Theoretical guarantees:
- $J(U,V)$ monotonically decreases as we iterate.
- Potentially many local minima. So, initialization is important.

Example 1 (Alternating Minimization Example) \[ Y=\mqty[5&?&7\\?&2&?\\7&1&4\\4&?&?\\?&3&6] \]

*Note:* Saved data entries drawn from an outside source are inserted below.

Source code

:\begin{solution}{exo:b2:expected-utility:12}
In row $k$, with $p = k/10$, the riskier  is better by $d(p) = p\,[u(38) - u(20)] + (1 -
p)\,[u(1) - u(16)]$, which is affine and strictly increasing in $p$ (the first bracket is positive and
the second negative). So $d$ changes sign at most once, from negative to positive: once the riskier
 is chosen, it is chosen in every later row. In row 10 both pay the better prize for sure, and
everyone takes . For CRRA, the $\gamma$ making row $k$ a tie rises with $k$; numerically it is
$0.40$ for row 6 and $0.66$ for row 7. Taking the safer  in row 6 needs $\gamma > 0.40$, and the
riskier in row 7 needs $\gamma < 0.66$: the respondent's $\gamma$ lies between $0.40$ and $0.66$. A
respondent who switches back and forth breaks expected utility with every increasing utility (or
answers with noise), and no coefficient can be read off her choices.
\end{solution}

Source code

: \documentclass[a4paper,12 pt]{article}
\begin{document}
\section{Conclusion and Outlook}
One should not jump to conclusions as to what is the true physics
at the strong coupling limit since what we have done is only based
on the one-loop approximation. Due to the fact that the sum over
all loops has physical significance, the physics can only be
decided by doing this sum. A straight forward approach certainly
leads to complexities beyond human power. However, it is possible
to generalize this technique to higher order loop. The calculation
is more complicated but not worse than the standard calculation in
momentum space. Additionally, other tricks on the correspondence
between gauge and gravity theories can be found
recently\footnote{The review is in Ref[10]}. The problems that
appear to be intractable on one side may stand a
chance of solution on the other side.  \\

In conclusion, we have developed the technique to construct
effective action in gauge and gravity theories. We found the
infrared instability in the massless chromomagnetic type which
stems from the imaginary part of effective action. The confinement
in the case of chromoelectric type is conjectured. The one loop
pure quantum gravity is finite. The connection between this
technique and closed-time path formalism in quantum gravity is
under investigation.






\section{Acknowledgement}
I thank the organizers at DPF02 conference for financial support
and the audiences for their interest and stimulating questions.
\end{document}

Hyperparameters: $d=1$, $\lambda=1$.
After some iterations, we have \[U=\mqty[6,2,3,3,5]^\top\quad\text{and}\quad V=\mqty[4,1,5]^\top.\]
Then, we will update $u^{(1)}$ as follows
- $\text{error}=\qty(Y_{1,1}-\hat Y_{1,1})^2=\qty(5-6\times4)^2=19^2$.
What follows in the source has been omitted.